### Exercise goal:
Your answer should be the lines below from the one holding "is not part" through the one holding "vertices are the", copied exactly and with nothing else.

### Supplied data:
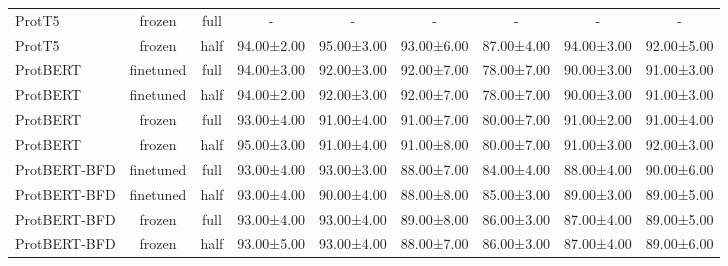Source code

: \begin{tabular}{lcccccccc}
      ProtT5 &         frozen &      full &          - &          - &          - &          - &          - &          - \\
      ProtT5 &         frozen &      half & 94.00±2.00 & 95.00±3.00 & 93.00±6.00 & 87.00±4.00 & 94.00±3.00 & 92.00±5.00 \\
    ProtBERT &      finetuned &      full & 94.00±3.00 & 92.00±3.00 & 92.00±7.00 & 78.00±7.00 & 90.00±3.00 & 91.00±3.00 \\
    ProtBERT &      finetuned &      half & 94.00±2.00 & 92.00±3.00 & 92.00±7.00 & 78.00±7.00 & 90.00±3.00 & 91.00±3.00 \\
    ProtBERT &         frozen &      full & 93.00±4.00 & 91.00±4.00 & 91.00±7.00 & 80.00±7.00 & 91.00±2.00 & 91.00±4.00 \\
    ProtBERT &         frozen &      half & 95.00±3.00 & 91.00±4.00 & 91.00±8.00 & 80.00±7.00 & 91.00±3.00 & 92.00±3.00 \\
ProtBERT-BFD &      finetuned &      full & 93.00±4.00 & 93.00±3.00 & 88.00±7.00 & 84.00±4.00 & 88.00±4.00 & 90.00±6.00 \\
ProtBERT-BFD &      finetuned &      half & 93.00±4.00 & 90.00±4.00 & 88.00±8.00 & 85.00±3.00 & 89.00±3.00 & 89.00±5.00 \\
ProtBERT-BFD &         frozen &      full & 93.00±4.00 & 93.00±4.00 & 89.00±8.00 & 86.00±3.00 & 87.00±4.00 & 89.00±5.00 \\
ProtBERT-BFD &         frozen &      half & 93.00±5.00 & 93.00±4.00 & 88.00±7.00 & 86.00±3.00 & 87.00±4.00 & 89.00±6.00 \\
\bottomrule
\end{tabular}
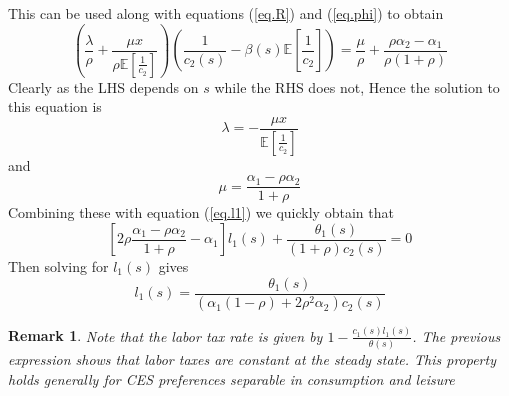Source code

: \documentclass[thmsb,11pt]{article}
\newtheorem{remark}{Remark}
\begin{document}
This can be used along with equations (\ref{eq.R}) and (\ref{eq.phi}) to
obtain
\begin{equation*}
\left(\frac\lambda \rho+\frac{\mu x}{\rho\mathbb{E}[\frac1{c_2}]}%
\right)\left(\frac1{c_2(s)}-\beta(s)\mathbb{E}\left[\frac1{c_2}\right]%
\right) = \frac{\mu}{\rho}+\frac{\rho\alpha_2-\alpha_1}{\rho(1+\rho)}
\end{equation*}
Clearly as the LHS depends on $s$ while the RHS does not, Hence the solution to
this equation is
\begin{equation}
\lambda = - \frac{\mu x}{\mathbb{E}[\frac1{c_2}]}
\end{equation}%
and
\begin{equation}
\mu = \frac{\alpha_1-\rho\alpha_2}{1+\rho}  \label{eq.mu}
\end{equation}
Combining these with equation (\ref{eq.l1}) we quickly obtain that
\begin{equation*}
\left[2\rho\frac{\alpha_1-\rho\alpha_2}{1+\rho}-\alpha_1\right]%
l_1(s)+\frac{\theta_1(s)}{\left(1+\rho\right)c_2(s)} = 0
\end{equation*}%
Then solving for $l_1(s)$ gives
\begin{equation*}
l_1(s) = \frac{\theta_1(s)}{\left(\alpha_1(1-\rho)+2\rho^2\alpha_2\right)c_2(s)}
\end{equation*}

\begin{remark}
Note that the labor tax rate is given by $1-\frac{c_1(s)l_1(s)}{\theta(s)}$. The previous expression shows that labor taxes are constant at the steady state. This property holds generally for CES preferences separable in consumption and leisure
\end{remark}
\end{document}
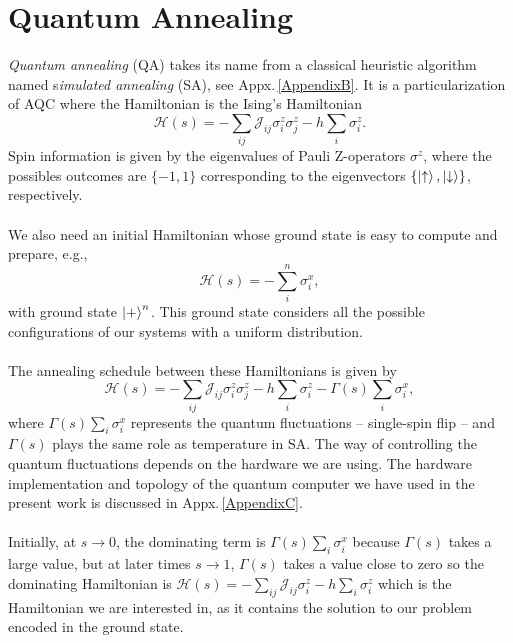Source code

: \section{Quantum Annealing}
\textit{Quantum annealing} (QA) takes its name from a classical heuristic algorithm named s\textit{imulated annealing} (SA), see Appx.\,\ref{AppendixB}. It is a particularization of AQC where the Hamiltonian is the Ising's Hamiltonian
\begin{equation}
    \mathcal{H}(s) = -\sum_{ij}\mathcal{J}_{ij}\sigma_{i}^{z}\sigma_{j}^{z} - h\sum_{i}\sigma_{i}^{z}.
\end{equation}
Spin information is given by the eigenvalues of Pauli Z-operators $\sigma^{z}$, where the possibles outcomes are $\{-1,1\}$ corresponding to the eigenvectors $\{\ket{\uparrow},\ket{\downarrow}\}$, respectively.\\\\
We also need an initial Hamiltonian whose ground state is easy to compute and prepare, e.g.,
\begin{equation}
    \mathcal{H}(s) = -\sum_{i}^{n}\sigma_{i}^{x},
\end{equation}
with ground state $\ket{+}^{n}$. This ground state considers all the possible configurations of our systems with a uniform distribution.\\\\
The annealing schedule between these Hamiltonians is given by
\begin{equation}
    \mathcal{H}(s) = -\sum_{ij}\mathcal{J}_{ij}\sigma_{i}^{z}\sigma_{j}^{z} - h\sum_{i}\sigma_{i}^{z} - \Gamma(s)\sum_{i}\sigma_{i}^{x},
\end{equation}
where $\Gamma(s)\sum_{i}\sigma_{i}^{x}$ represents the quantum fluctuations -- single-spin flip -- and $\Gamma(s)$ plays the same role as temperature in SA. The way of controlling the quantum fluctuations depends on the hardware we are using. The hardware implementation and topology of the quantum computer we have used in the present work is discussed in Appx.\,\ref{AppendixC}.\\\\
Initially, at $s \rightarrow 0$, the dominating term is $\Gamma(s)\sum_{i}\sigma_{i}^{x}$ because $\Gamma(s)$ takes a large value, but at later times $s \rightarrow 1$, $\Gamma(s)$ takes a value close to zero so the dominating Hamiltonian is $\mathcal{H}(s) = -\sum_{ij}\mathcal{J}_{ij}\sigma_{i}^{z} - h\sum_{i}\sigma_{i}^{z}$ which is the Hamiltonian we are interested in, as it contains the solution to our problem encoded in the ground state.
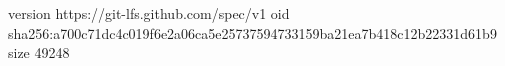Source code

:version https://git-lfs.github.com/spec/v1
oid sha256:a700c71dc4c019f6e2a06ca5e25737594733159ba21ea7b418c12b22331d61b9
size 49248
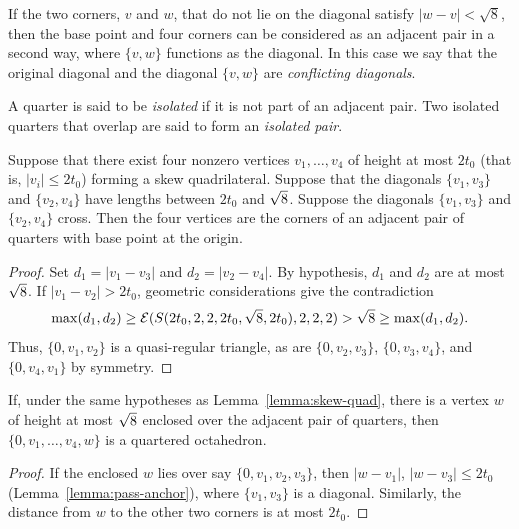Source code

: \begin{definition}
If the two corners, $v$ and $w$, that do not lie on the diagonal
satisfy $|w-v|<\sqrt8$, then the base point and four corners can
be considered as an adjacent pair in a second way, where $\{v,w\}$
functions as the diagonal.  In this case we say that the original
diagonal and the diagonal $\{v,w\}$ are {\it conflicting
diagonals}. %
\end{definition}

\begin{definition}
A quarter is said to be {\it isolated} if it
is not part of an adjacent pair.  Two isolated quarters that
overlap are said to form an {\it isolated
pair}.
%
\end{definition}

\begin{lemma} \label{lemma:skew-quad}
Suppose that there exist four nonzero vertices $v_1,\ldots,v_4$ of
height at most $2t_0$ (that is, $|v_i|\le 2t_0$) forming a skew
quadrilateral. Suppose that the diagonals $\{v_1,v_3\}$ and
$\{v_2,v_4\}$ have lengths between $2t_0$ and $\sqrt8$. Suppose the
diagonals $\{v_1,v_3\}$ and $\{v_2,v_4\}$ cross. Then the four
vertices are the corners of an adjacent pair of quarters with base
point at the origin.
\end{lemma}

\begin{proof}
 Set $d_1=|v_1-v_3|$ and $d_2 = |v_2-v_4|$.
By hypothesis, $d_1$ and $d_2$ are at most $\sqrt8$.
 If $|v_1-v_2|>2t_0$,
geometric considerations give the contradiction
    $$\max(d_1,d_2)\ge {\mathcal E}(S(2t_0,2,2,2t_0,\sqrt8,2t_0),2,2,2) > \sqrt8
    \ge\max(d_1,d_2).$$
Thus, $\{0,v_1,v_2\}$ is a quasi-regular triangle,  as are
$\{0,v_2,v_3\}$, $\{0,v_3,v_4\}$, and $\{0,v_4,v_1\}$ by symmetry.
\end{proof}

\begin{lemma} \label{lemma:oct}
If, under the same hypotheses as Lemma~\ref{lemma:skew-quad},
there is a vertex $w$ of height at most $\sqrt8$ enclosed over the
adjacent pair of quarters, then $\{0,v_1,\ldots,v_4,w\}$ is a
quartered octahedron.
\end{lemma}


\begin{proof}
 If the enclosed $w$ lies over say $\{0,v_1,v_2,v_3\}$, then
$|w-v_1|$, $|w-v_3|\le 2t_0$ (Lemma~\ref{lemma:pass-anchor}), where
$\{v_1,v_3\}$ is a diagonal. Similarly, the distance from $w$ to the
other two corners is at most $2t_0$.
\end{proof}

### Solution for this problem:
is not part of an adjacent pair.  Two isolated quarters that
overlap are said to form an {\it isolated
pair}.
%
\end{definition}

\begin{lemma} \label{lemma:skew-quad}
Suppose that there exist four nonzero vertices $v_1,\ldots,v_4$ of
height at most $2t_0$ (that is, $|v_i|\le 2t_0$) forming a skew
quadrilateral. Suppose that the diagonals $\{v_1,v_3\}$ and
$\{v_2,v_4\}$ have lengths between $2t_0$ and $\sqrt8$. Suppose the
diagonals $\{v_1,v_3\}$ and $\{v_2,v_4\}$ cross. Then the four
vertices are the corners of an adjacent pair of quarters with base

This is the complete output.